**Directions for this task**
Print the data exactly. Pictures stay out.

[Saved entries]
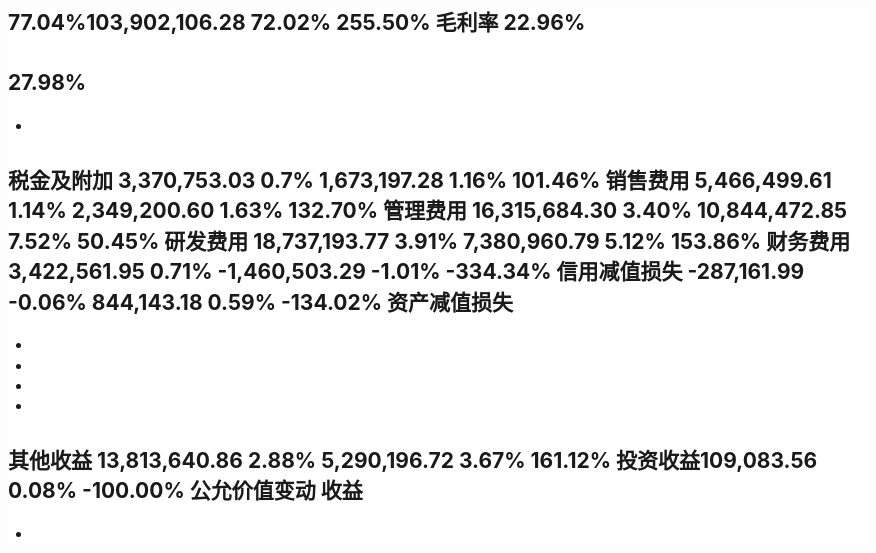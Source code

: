 77.04%103,902,106.28
72.02%
255.50%
毛利率
22.96%
-
27.98%
-
-
税金及附加
3,370,753.03
0.7%
1,673,197.28
1.16%
101.46%
销售费用
5,466,499.61
1.14%
2,349,200.60
1.63%
132.70%
管理费用
16,315,684.30
3.40%
10,844,472.85
7.52%
50.45%
研发费用
18,737,193.77
3.91%
7,380,960.79
5.12%
153.86%
财务费用
3,422,561.95
0.71%
-1,460,503.29
-1.01%
-334.34%
信用减值损失
-287,161.99
-0.06%
844,143.18
0.59%
-134.02%
资产减值损失
-
-
-
-
-
其他收益
13,813,640.86
2.88%
5,290,196.72
3.67%
161.12%
投资收益109,083.56
0.08%
-100.00%
公允价值变动
收益
-
-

**Output**
Source code

: 77.04%103,902,106.28
72.02%
255.50%
毛利率
22.96%
-
27.98%
-
-
税金及附加
3,370,753.03
0.7%
1,673,197.28
1.16%
101.46%
销售费用
5,466,499.61
1.14%
2,349,200.60
1.63%
132.70%
管理费用
16,315,684.30
3.40%
10,844,472.85
7.52%
50.45%
研发费用
18,737,193.77
3.91%
7,380,960.79
5.12%
153.86%
财务费用
3,422,561.95
0.71%
-1,460,503.29
-1.01%
-334.34%
信用减值损失
-287,161.99
-0.06%
844,143.18
0.59%
-134.02%
资产减值损失
-
-
-
-
-
其他收益
13,813,640.86
2.88%
5,290,196.72
3.67%
161.12%
投资收益109,083.56
0.08%
-100.00%
公允价值变动
收益
-
-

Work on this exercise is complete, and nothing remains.